**BRIEF:**
Repeat the records below exactly, line for line.

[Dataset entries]
☆ ☆ ☆ ☆
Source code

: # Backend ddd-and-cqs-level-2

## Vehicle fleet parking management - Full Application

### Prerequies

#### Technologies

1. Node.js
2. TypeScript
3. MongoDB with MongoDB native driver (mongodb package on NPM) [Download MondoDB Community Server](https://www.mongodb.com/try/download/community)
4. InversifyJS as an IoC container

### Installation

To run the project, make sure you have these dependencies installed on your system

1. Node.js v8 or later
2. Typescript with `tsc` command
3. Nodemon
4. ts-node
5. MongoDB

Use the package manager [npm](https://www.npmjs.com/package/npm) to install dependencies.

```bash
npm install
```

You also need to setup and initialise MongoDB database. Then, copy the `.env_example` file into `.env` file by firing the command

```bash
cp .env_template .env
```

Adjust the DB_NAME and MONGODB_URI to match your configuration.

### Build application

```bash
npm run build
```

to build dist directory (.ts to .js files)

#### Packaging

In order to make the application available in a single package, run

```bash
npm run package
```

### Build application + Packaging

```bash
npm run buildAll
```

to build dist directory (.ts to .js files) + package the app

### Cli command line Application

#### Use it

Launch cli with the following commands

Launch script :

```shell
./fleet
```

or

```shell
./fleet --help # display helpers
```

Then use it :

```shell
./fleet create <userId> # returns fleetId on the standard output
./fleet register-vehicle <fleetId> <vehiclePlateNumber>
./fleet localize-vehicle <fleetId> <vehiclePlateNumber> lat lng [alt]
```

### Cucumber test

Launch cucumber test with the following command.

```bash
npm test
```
☆ ☆ ☆ ☆
**EXERCISE RESPONSE:**
Source code

: # Backend ddd-and-cqs-level-2

## Vehicle fleet parking management - Full Application

### Prerequies

#### Technologies

1. Node.js
2. TypeScript
3. MongoDB with MongoDB native driver (mongodb package on NPM) [Download MondoDB Community Server](https://www.mongodb.com/try/download/community)
4. InversifyJS as an IoC container

### Installation

To run the project, make sure you have these dependencies installed on your system

1. Node.js v8 or later
2. Typescript with `tsc` command
3. Nodemon
4. ts-node
5. MongoDB

Use the package manager [npm](https://www.npmjs.com/package/npm) to install dependencies.

```bash
npm install
```

You also need to setup and initialise MongoDB database. Then, copy the `.env_example` file into `.env` file by firing the command

```bash
cp .env_template .env
```

Adjust the DB_NAME and MONGODB_URI to match your configuration.

### Build application

```bash
npm run build
```

to build dist directory (.ts to .js files)

#### Packaging

In order to make the application available in a single package, run

```bash
npm run package
```

### Build application + Packaging

```bash
npm run buildAll
```

to build dist directory (.ts to .js files) + package the app

### Cli command line Application

#### Use it

Launch cli with the following commands

Launch script :

```shell
./fleet
```

or

```shell
./fleet --help # display helpers
```

Then use it :

```shell
./fleet create <userId> # returns fleetId on the standard output
./fleet register-vehicle <fleetId> <vehiclePlateNumber>
./fleet localize-vehicle <fleetId> <vehiclePlateNumber> lat lng [alt]
```

### Cucumber test

Launch cucumber test with the following command.

```bash
npm test
```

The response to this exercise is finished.